One company no longer accepts resumes, but rather uses gamification to find the right candidate for the job. Another company uses a video interviewing platform that has shortened its recruiting cycle from weeks to a matter of days. And yet another organization helps those candidate who didn’t get the job by sending them to an online portal that gives them feedback, as well as resume and interview tips.
These examples, all from Deloitte Insights’ “2017 Global Human Capital Trends” report, show just how complex talent acquisition has become—and how for-profits are managing the complexities.
And while it might be tempting to reach out for one of these new, shiny talent-acquisition tools, Robin Erickson, vice president and talent acquisition research leader at Bersin by Deloitte, has some advice for associations: “Don’t try to run before you can walk.”
So, where should an association start if they want to compete for quality talent in this increasingly digital age. Erickson has a few tips:
Look at your employment brand. An association’s employment brand is “everything an organization does in the digital and socially networked world [that] affects candidates’ decisions to work there,” according to the study, and it’s critical that associations monitor and align the messaging across all of its platforms.

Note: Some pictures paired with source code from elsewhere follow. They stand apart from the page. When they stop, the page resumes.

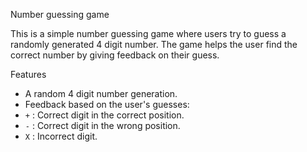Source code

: Number guessing game

This is a simple number guessing game where users try to guess a randomly generated 4 digit number. The game helps the user find the correct number by giving feedback on their guess.

Features

- A random 4 digit number generation.
- Feedback based on the user's guesses:
- `+` : Correct digit in the correct position.
- `-` : Correct digit in the wrong position.
- `X` : Incorrect digit.

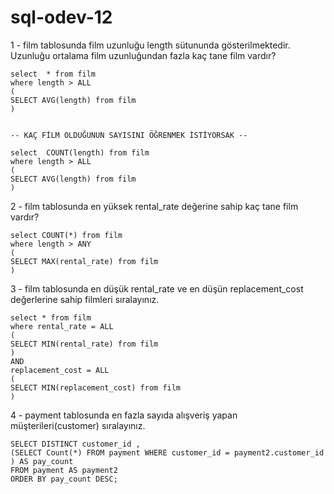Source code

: # sql-odev-12

1 - film tablosunda film uzunluğu length sütununda gösterilmektedir. Uzunluğu ortalama film uzunluğundan fazla kaç tane film vardır?

    select  * from film
    where length > ALL
    (
    SELECT AVG(length) from film
    )
    
    
    -- KAÇ FİLM OLDUĞUNUN SAYISINI ÖĞRENMEK İSTİYORSAK -- 
    
    select  COUNT(length) from film
    where length > ALL
    (
    SELECT AVG(length) from film
    )
    
2 - film tablosunda en yüksek rental_rate değerine sahip kaç tane film vardır?
 
    select COUNT(*) from film
    where length > ANY
    (
    SELECT MAX(rental_rate) from film
    )
    
3 - film tablosunda en düşük rental_rate ve en düşün replacement_cost değerlerine sahip filmleri sıralayınız.

    
    select * from film
    where rental_rate = ALL
    (
    SELECT MIN(rental_rate) from film
    )
    AND 
    replacement_cost = ALL
    (
    SELECT MIN(replacement_cost) from film
    )
    
4 - payment tablosunda en fazla sayıda alışveriş yapan müşterileri(customer) sıralayınız.

    SELECT DISTINCT customer_id ,
    (SELECT Count(*) FROM payment WHERE customer_id = payment2.customer_id ) AS pay_count
    FROM payment AS payment2 
    ORDER BY pay_count DESC;

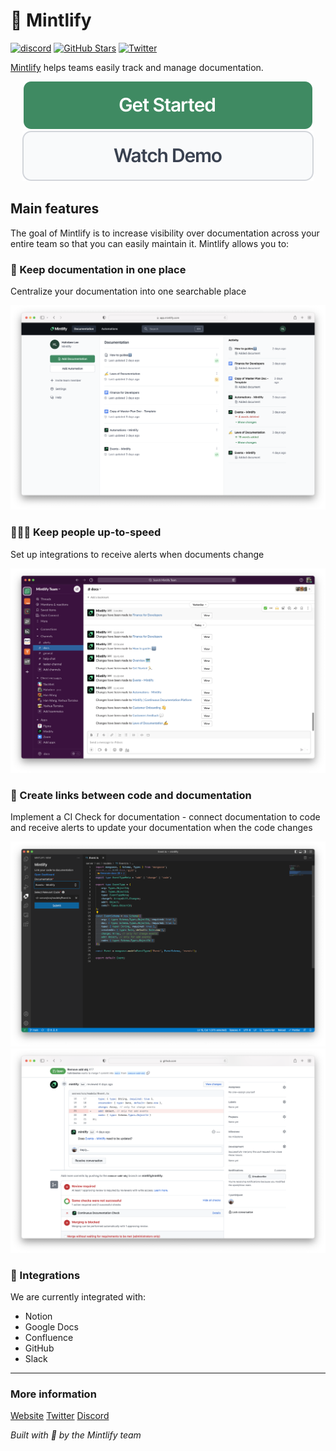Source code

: # 🌿 Mintlify

[![discord](https://img.shields.io/discord/911693009253466123?logo=Discord&logoColor=white)](https://discord.gg/6W7GuYuxra) [![GitHub Stars](https://img.shields.io/github/stars/mintlify/mintlify?style=social)](https://github.com/mintlify/mintlify) [![Twitter](https://img.shields.io/twitter/follow/mintlify?style=social)](https://twitter.com/mintlify)

[Mintlify](https://www.mintlify.com/) helps teams easily track and manage documentation.

<p align="center" class="flex row">
  <a href="https://www.mintlify.com/create"> <img src="./assets/GetStarted.svg" alt="Get Started"> </a>
  <a href="https://www.loom.com/share/892d08e178144cd89b109f9396e4db98"> <img src="./assets/WatchDemo.svg" alt="Watch Demo"> </a>
</p>

## Main features

The goal of Mintlify is to increase visibility over documentation across your entire team so that you can easily maintain it. Mintlify allows you to:

### 🏡 Keep documentation in one place

Centralize your documentation into one searchable place

<img src="./assets/platform.png" width="700px" />

### 🏃🏽‍♀️ Keep people up-to-speed

Set up integrations to receive alerts when documents change

<img src="./assets/Slack.png" width="700px" />

### 🔗 Create links between code and documentation

Implement a CI Check for documentation - connect documentation to code and receive alerts to update your documentation when the code changes

<img src="./assets/VSCode.png" width="700px" />
<img src="./assets/GitHub.png" width="700px" />

### 🔌 Integrations

We are currently integrated with:

- Notion
- Google Docs
- Confluence
- GitHub
- Slack

---

### More information

[Website](https://mintlify.com/)
[Twitter](https://twitter.com/mintlify)
[Discord](https://discord.gg/6W7GuYuxra)

_Built with 💚 by the Mintlify team_
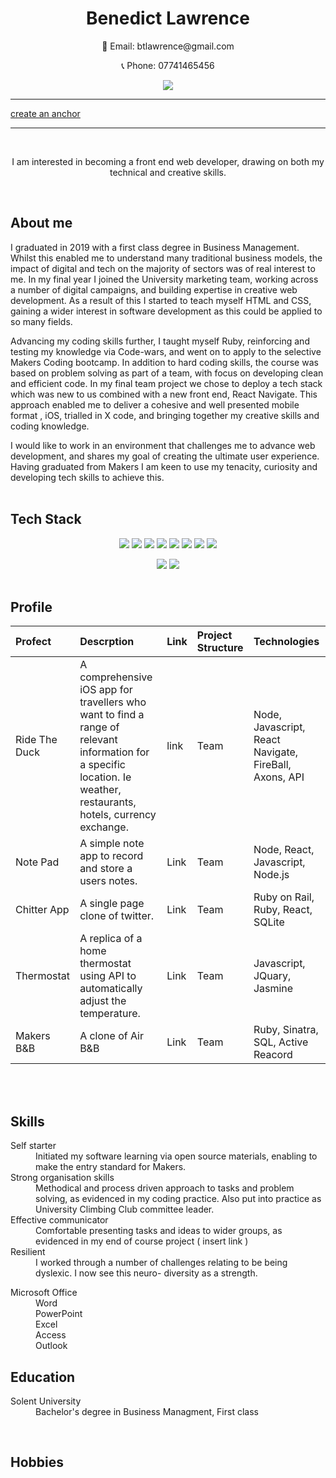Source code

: <h1 align="center">Benedict Lawrence</h1>


<p align="center"> 📧 Email: btlawrence@gmail.com</p>  
<p align="center"> 📞 Phone: 07741465456</p>   
<p align="center"><a href="https://www.linkedin.com/in/benedictlawrence/"><img src="https://img.shields.io/badge/-LinedIn-lightblue?logo=LinkedIn&logoColor=darkblue&style=flat-square"></a></p>

--- 

[create an anchor](#About-me)

---
  

</br>
<p align="center">I am interested in becoming a front end web developer, drawing on both my technical and creative skills.</p> 
</br> 

<h2> About me </h2>

I graduated in 2019 with a first class degree in Business Management. Whilst this enabled me to understand many traditional business models, the impact of digital and tech on the majority of sectors was of real  interest to me. In my final year I joined the University marketing team, working across a number of digital campaigns, and  building expertise in creative web development. As a result of this I started to teach myself HTML and CSS, gaining  a wider interest in software development as this could be applied to so many fields.  

Advancing my coding skills further, I taught myself Ruby, reinforcing and testing my knowledge via Code-wars, and went on to apply to the selective Makers Coding bootcamp. In addition to hard coding skills, the course was based on problem solving as part of a team, with focus on developing clean and efficient code. In my final team project we chose to deploy a tech stack which was new to us combined with a new front end, React Navigate. This approach enabled me to deliver a cohesive and well presented mobile format , iOS, trialled in X code, and  bringing  together my creative skills and coding knowledge.     

I would like to work in an environment that challenges me to advance  web development, and shares  my goal  of creating the ultimate user experience. Having graduated from Makers I am keen to use my tenacity, curiosity and developing tech skills to achieve this. 
</br> 
</br> 
<h2>Tech Stack</h2> 

<p align="center"><img src="https://img.shields.io/badge/-Ruby-black?logo=Ruby&logoColor=red"> <img src="https://img.shields.io/badge/-JavaScript-black?logo=JavaScript&logoColor=yellow"> <img src="https://img.shields.io/badge/-HTML-black?logo=HTML5&logoColor=orange"> <img src="https://img.shields.io/badge/-CSS-black?logo=CSS3&logoColor=blue"> <img src="https://img.shields.io/badge/-React-black?logo=React&logoColor=lightblue"> <img src="https://img.shields.io/badge/-ReactNative-black?logo=React&logoColor=green"> <img src="https://img.shields.io/badge/-PostgreSQL-black?logo=PostgreSQL&logoColor=PaleTurquoise"> <img src="https://img.shields.io/badge/-SQLite-black?logo=SQLite&logoColor=lightgrey"></ p> 

<p align="center"><img src="https://img.shields.io/badge/-Node-black?logo=Node.js&logoColor=lightgreen"> <img src="https://img.shields.io/badge/-Ruby on Rails-black?logo=Ruby on Rails&logoColor=red">   
</br>
</br>
<h2>Profile</h2> 

| Profect | Descrption | Link | Project Structure | Technologies | 
| :--- | :--- | :--- | :--- | :--- | 
| Ride The Duck | A comprehensive  iOS app for travellers who want to find a range of relevant information for a specific location. Ie weather, restaurants, hotels, currency exchange. | link | Team | Node, Javascript, React Navigate, FireBall, Axons, API | 
| Note Pad | A simple note app to record and store a users notes. | Link | Team | Node, React, Javascript, Node.js |  
| Chitter App | A single page  clone of twitter. | Link | Team | Ruby on Rail, Ruby, React, SQLite | 
| Thermostat | A replica of a home thermostat using API to automatically adjust the temperature. | Link | Team | Javascript, JQuary, Jasmine | 
| Makers B&B | A clone of Air B&B | Link | Team | Ruby, Sinatra, SQL, Active Reacord | 
</br>
</br> 

<h2>Skills</h2> 

<dl>
  <dt>Self starter</dt> 
  <dd>Initiated my software learning via open source materials, enabling to make the entry standard for Makers.</dd>    
  
  <dt>Strong organisation skills</dt> 
  <dd>Methodical and process driven approach to tasks and problem solving, as evidenced in my coding practice. Also put into practice as University Climbing Club       committee leader.</dd>  
  <dt>Effective communicator</dt>
    <dd>Comfortable presenting tasks and ideas to wider groups, as evidenced in my end of course project ( insert link )</dd>  
  <dt>Resilient</dt>
    <dd>I worked through a number of challenges relating to be being dyslexic. I now see this neuro- diversity as a strength.</dd>   
</dl> 

<dl> 
 <dt>Microsoft Office</dt> 
  <dd>Word</dd> 
  <dd>PowerPoint</dd> 
  <dd>Excel</dd>  
  <dd>Access</dd>  
  <dd>Outlook</dd> 
</dl>

<h2>Education</h2> 

<dl>
 <dt>Solent University</dt> 
 <dd>Bachelor's degree in Business Managment, First class</dd>
<dl>
</br> 
<h2>Hobbies</h2> 



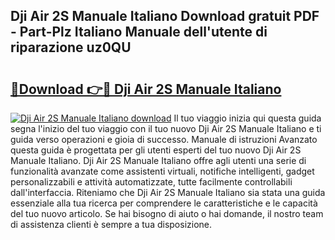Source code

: ## Dji Air 2S Manuale Italiano Download gratuit PDF - Part-Plz Italiano Manuale dell'utente di riparazione uz0QU

# <h2><a href="http://dfh2lr.blite.top/?on=Dji+Air+2S+Manuale+Italiano">🔗Download 👉🔴 Dji Air 2S Manuale Italiano</a></h2>

[![Dji Air 2S Manuale Italiano download](https://i.imgur.com/lujVjoI.png)](http://dfh2lr.blite.top/?on=Dji+Air+2S+Manuale+Italiano)
Il tuo viaggio inizia qui questa guida segna l'inizio del tuo viaggio con il tuo nuovo Dji Air 2S Manuale Italiano e ti guida verso operazioni e gioia di successo. Manuale di istruzioni Avanzato questa guida è progettata per gli utenti esperti del tuo nuovo Dji Air 2S Manuale Italiano. Dji Air 2S Manuale Italiano offre agli utenti una serie di funzionalità avanzate come assistenti virtuali, notifiche intelligenti, gadget personalizzabili e attività automatizzate, tutte facilmente controllabili dall'interfaccia. Riteniamo che Dji Air 2S Manuale Italiano sia stata una guida essenziale alla tua ricerca per comprendere le caratteristiche e le capacità del tuo nuovo articolo. Se hai bisogno di aiuto o hai domande, il nostro team di assistenza clienti è sempre a tua disposizione.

“Employment brand is how you’re going to attract people to your business, but it’s also how you’re going to keep them once they’re there …,” Erickson said. “It’s really, really important for companies to be asking, ‘What do we need to do to make sure our employment brand resonates with who we are and is something attractive to the people out there that we are looking for?’”
Amp up your social networking. “If you’re not using social networking—if you’re not using all the different sites—the harder it is for your organization to have any sort of pull,” Erickson said. She added that using social networking alleviates the pressure on the “post and pray” method, in which organizations post a position on a job board and hope that somebody with the right skills, salary expectations, and vision will apply.
On the flip side, if the organization’s HR team and hiring managers start forming relationships with people on social networking sites, the idea is that people will come to you and think of your organization as a potential employer.
Consider the job candidate’s experience. “Put yourself into the candidates’ shoes: What is unique about your organization that can add richness to the candidate experience?” said the study. “What qualities both set your company apart and make it more attractive to candidates?”
Associations should also think about what they could be doing poorly. “If you order something online, chances are you can actually track that purchase,” Erickson said. “If you apply for a job at an organization, sometimes you feel like your resume goes into a black hole.” Job candidates want that same transparency in the recruitment process, so associations might consider letting them know where their application stands or even provide contact information so candidates can follow-up with recruiters.